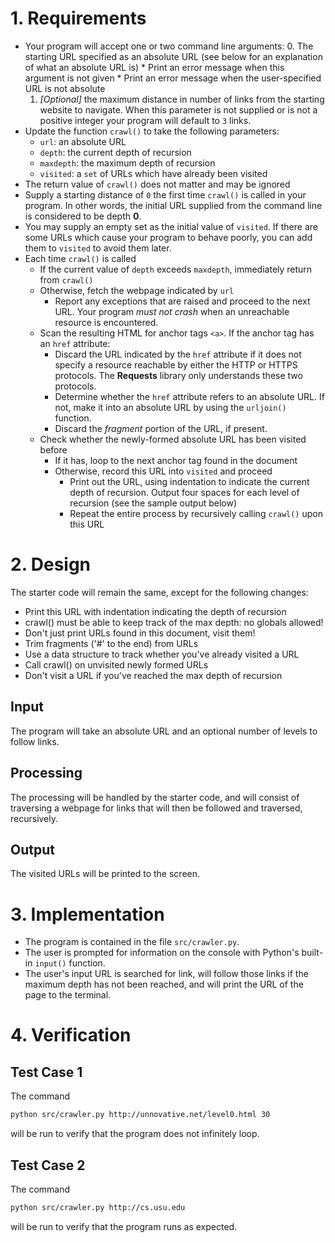 # 1. Requirements

* Your program will accept one or two command line arguments:
    0.  The starting URL specified as an absolute URL (see below for an explanation of what an absolute URL is)
        *   Print an error message when this argument is not given
        *   Print an error message when the user-specified URL is not absolute
    1.  *[Optional]* the maximum distance in number of links from the starting website to navigate.  When this parameter is not supplied or is not a positive integer your program will default to `3` links.
*   Update the function `crawl()` to take the following parameters:
    *   `url`: an absolute URL
    *   `depth`: the current depth of recursion
    *   `maxdepth`: the maximum depth of recursion
    *   `visited`: a `set` of URLs which have already been visited
*   The return value of `crawl()` does not matter and may be ignored
*   Supply a starting distance of `0` the first time `crawl()` is called in
    your program.  In other words, the initial URL supplied from the command
    line is considered to be depth **0**.
*   You may supply an empty set as the initial value of `visited`.  If there
    are some URLs which cause your program to behave poorly, you can add them
    to `visited` to avoid them later.
*   Each time `crawl()` is called
    *   If the current value of `depth` exceeds `maxdepth`, immediately return from `crawl()`
    *   Otherwise, fetch the webpage indicated by `url`
        *   Report any exceptions that are raised and proceed to the next URL.
            Your program *must not crash* when an unreachable resource is
            encountered.
    *   Scan the resulting HTML for anchor tags `<a>`.  If the anchor tag has an `href` attribute:
        *   Discard the URL indicated by the `href` attribute if it does
            not specify a resource reachable by either the HTTP or HTTPS
            protocols.  The **Requests** library only understands these two
            protocols.
        *   Determine whether the `href` attribute refers to an absolute
            URL.  If not, make it into an absolute URL by using the
            `urljoin()` function.
        *   Discard the *fragment* portion of the URL, if present.
    *   Check whether the newly-formed absolute URL has been visited before
        *   If it has, loop to the next anchor tag found in the document
        *   Otherwise, record this URL into `visited` and proceed
            *   Print out the URL, using indentation to indicate the current
                depth of recursion.  Output four spaces  for each level of
                recursion (see the sample output below)
            *   Repeat the entire process by recursively calling `crawl()` upon
                this URL

# 2. Design

The starter code will remain the same, except for the following changes:
* Print this URL with indentation indicating the depth of recursion
* crawl() must be able to keep track of the max depth: no globals allowed!
* Don't just print URLs found in this document, visit them!
* Trim fragments ('#' to the end) from URLs
* Use a data structure to track whether you've already visited a URL
* Call crawl() on unvisited newly formed URLs
* Don't visit a URL if you've reached the max depth of recursion

## Input
The program will take an absolute URL and an optional number of levels to follow links.

## Processing
The processing will be handled by the starter code, and will consist of traversing a webpage for links that will then be followed and traversed, recursively.

## Output
The visited URLs will be printed to the screen.

# 3. Implementation
* The program is contained in the file `src/crawler.py`.
* The user is prompted for information on the console with Python's built-in `input()` function.
* The user's input URL is searched for link, will follow those links if the maximum depth has not been reached, and will print the URL of the page to the terminal.

# 4. Verification

## Test Case 1
The command 
```bash
python src/crawler.py http://unnovative.net/level0.html 30
```
will be run to verify that the program does not infinitely loop.
## Test Case 2
The command 
```bash
python src/crawler.py http://cs.usu.edu
```
will be run to verify that the program runs as expected.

-.-.-

Problem statement - Transcribe, exactly and without additions, the lines of the records above, beginning with the line that contains "refers to an absolute" and ending with the line that contains "URL, if present.", both included.

Response -
        *   Determine whether the `href` attribute refers to an absolute
            URL.  If not, make it into an absolute URL by using the
            `urljoin()` function.
        *   Discard the *fragment* portion of the URL, if present.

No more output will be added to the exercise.